Espíritos Rupestres, sexto full do grupo, que agora traz as talentosíssimas Aletéa Cosso, multi-instrumentista, que ficará responsável pelo baixo, além de viola clássica e vocais líricos, e Lith Drummer, ex-Valhalla, na bateria e também contribuindo com seus já lendários e cultuados vocais guturais, já abre seu tracklist com “Evocação”. E o ritual é iniciado justamente com a assinatura que o Miasthenia tem trazido mais e mais nos seus esforços: a dinâmica do death metal, os furiosos blast beats, os épicos riffs que mesclam a atmosfera do BM com ecos da melodia do heavy tradicional, e claro, tendo seus teclados enfeitiçados como grande protagonista para todo o mistério da faixa.

E é logo na segunda música que somos apresentados à “Bruxa Xamã”, e se opondo à cadência do tema anterior, e atendendo à evocação, a Bruxa chega como uma tempestade ácida de puro BM sinfônico, com muita velocidade e riffs cheios de cortantes harmônicos.

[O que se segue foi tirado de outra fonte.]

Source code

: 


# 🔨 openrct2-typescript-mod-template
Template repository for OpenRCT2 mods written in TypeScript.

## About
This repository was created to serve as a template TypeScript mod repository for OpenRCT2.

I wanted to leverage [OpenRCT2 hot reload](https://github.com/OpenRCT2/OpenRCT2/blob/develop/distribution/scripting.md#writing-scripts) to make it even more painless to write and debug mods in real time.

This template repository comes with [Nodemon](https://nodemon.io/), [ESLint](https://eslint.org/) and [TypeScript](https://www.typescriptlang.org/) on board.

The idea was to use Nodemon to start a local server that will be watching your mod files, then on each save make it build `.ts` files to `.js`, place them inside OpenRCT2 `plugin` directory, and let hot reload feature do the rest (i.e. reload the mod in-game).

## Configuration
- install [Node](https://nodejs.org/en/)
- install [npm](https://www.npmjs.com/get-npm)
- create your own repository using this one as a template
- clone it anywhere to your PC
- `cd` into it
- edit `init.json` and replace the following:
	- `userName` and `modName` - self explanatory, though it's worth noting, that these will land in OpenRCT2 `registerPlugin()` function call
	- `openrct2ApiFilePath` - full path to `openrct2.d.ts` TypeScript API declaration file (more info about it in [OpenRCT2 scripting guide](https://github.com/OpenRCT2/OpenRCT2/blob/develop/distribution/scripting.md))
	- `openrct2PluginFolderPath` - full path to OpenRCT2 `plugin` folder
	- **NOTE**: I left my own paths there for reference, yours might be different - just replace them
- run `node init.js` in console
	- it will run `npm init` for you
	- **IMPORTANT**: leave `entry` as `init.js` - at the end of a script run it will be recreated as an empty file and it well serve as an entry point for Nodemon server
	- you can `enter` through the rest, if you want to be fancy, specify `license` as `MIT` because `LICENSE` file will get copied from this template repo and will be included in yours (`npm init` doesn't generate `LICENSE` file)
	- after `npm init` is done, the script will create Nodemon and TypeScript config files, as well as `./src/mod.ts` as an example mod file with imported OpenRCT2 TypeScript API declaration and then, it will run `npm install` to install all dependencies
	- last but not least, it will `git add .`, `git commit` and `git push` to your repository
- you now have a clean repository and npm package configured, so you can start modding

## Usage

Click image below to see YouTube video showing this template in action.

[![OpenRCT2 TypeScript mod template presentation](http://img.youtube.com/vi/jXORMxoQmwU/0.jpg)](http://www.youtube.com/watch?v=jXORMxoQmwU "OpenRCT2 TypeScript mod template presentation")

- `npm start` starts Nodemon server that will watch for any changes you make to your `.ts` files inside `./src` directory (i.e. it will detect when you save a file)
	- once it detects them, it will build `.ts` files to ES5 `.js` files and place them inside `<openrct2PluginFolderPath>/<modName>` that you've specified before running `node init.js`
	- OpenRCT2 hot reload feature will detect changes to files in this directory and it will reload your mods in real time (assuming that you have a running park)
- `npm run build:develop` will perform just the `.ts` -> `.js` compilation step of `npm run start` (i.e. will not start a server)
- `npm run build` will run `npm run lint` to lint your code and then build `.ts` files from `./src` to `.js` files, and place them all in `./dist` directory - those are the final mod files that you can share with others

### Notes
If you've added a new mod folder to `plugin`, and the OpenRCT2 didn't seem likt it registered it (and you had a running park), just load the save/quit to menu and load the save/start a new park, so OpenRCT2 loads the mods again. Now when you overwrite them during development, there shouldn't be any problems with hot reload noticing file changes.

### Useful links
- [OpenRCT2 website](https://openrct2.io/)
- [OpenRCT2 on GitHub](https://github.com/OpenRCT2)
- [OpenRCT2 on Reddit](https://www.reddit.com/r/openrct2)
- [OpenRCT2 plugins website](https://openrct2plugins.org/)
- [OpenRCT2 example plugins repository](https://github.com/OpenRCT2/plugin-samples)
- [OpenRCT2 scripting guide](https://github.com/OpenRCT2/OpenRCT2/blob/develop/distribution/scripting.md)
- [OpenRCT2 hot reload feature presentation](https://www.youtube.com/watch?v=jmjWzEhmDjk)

E aqui já somos introduzidos à grande trajetória da guardiã dos mistérios rupestres, e junto com “Cárcere da Inquisição”, que traz alguns dos vocais mais poderosos da história da banda, acompanhamos a conversão da Xamã em Bruxa pelos visitadores do Santo Ofício da Inquisição no Brasil Colônia, sob a acusação de feitiçaria, e sua viagem e conexão com o sonho, memória e ancestralidade.

Como não poderia deixar de ser, “Saga de Mil Povos” e “Guerra dos Bárbaros”, trazem ecos de Quorthon e do metal oitentista para narrar esses grandes períodos sangrentos da nossa história em verdadeiros hinos de batalha e rebelião, mostrando a Xamã em seu trajeto de nascimento, desenvolvimento e perseguição. Tudo isso para desaguar no momento mais épico e primeiro single do álbum na forma de “Tapuia Marcha”, que se apoia no conceito do termo “tapuia”, que seria de procedência tupi, e adotado pelos colonizadores para simbolizar os inimigos, os “fugidos da aldeia”, que não aceitaram a invasão, trazendo à tona a grande canção de resistência do disco.

“Guardiã dos Mistérios Rupestres” abre caminho para a fase final do trabalho, com o Miasthenia apresentando o seu clássico e gélido melodic black metal. A música título do disco, e novo single, vem para coroar de vez essa nova formação que aparece com todo o seu poder de fogo, com a Susane e a Lith se alternando nas brutais vozes, Thormianak mostrando toda a sua técnica nos solos fulminantes, e a Aletéa brilhando nas linhas belíssimas de baixo e viola. Um novo clássico da banda. “É chegada a hora da transmutação”, diz a derradeira canção, que também é a mais densa e melódica de Espíritos Rupestres, e nos leva aos céus da floresta para fechar a história da Bruxa Xamã de forma emocionante.

Mil Povos

Com um time absurdo do underground para produzir todo o material, que sai via Mutilation Records, e acompanha o digibook com o conto que serve de base para as canções, com Danilo Coimbra (Malefactor e Headhunter DC), na edição do teaser (filmado pela Lith), Tatyani Quintanilha nas artes, que ficaram impressionantes, fotografia por Fançois, diagramação e edição visual do encarte por Slanderer, gravação por Marcos Pagani, no Orbis Estúdio, Brasília, e mixagem e masterização no BroadBand Studio, Reino Unido, com Caio Duarte, que vem trabalhando com a banda desde o Supremacia Ancestral, o Miasthenia volta triunfante. O grupo, mais uma vez, mergulha na História, inspirado nas pinturas rupestres de grandes conflitos e rituais da Serra da Capivara, ao sul do Piauí, um dos sítios de maior importância arqueológica e cultural do mundo, para recontar e não nos deixar esquecer da trajetória de resistência dos mil povos do nosso país. Uma verdadeira obra de arte. Vida longa ao Miasthenia!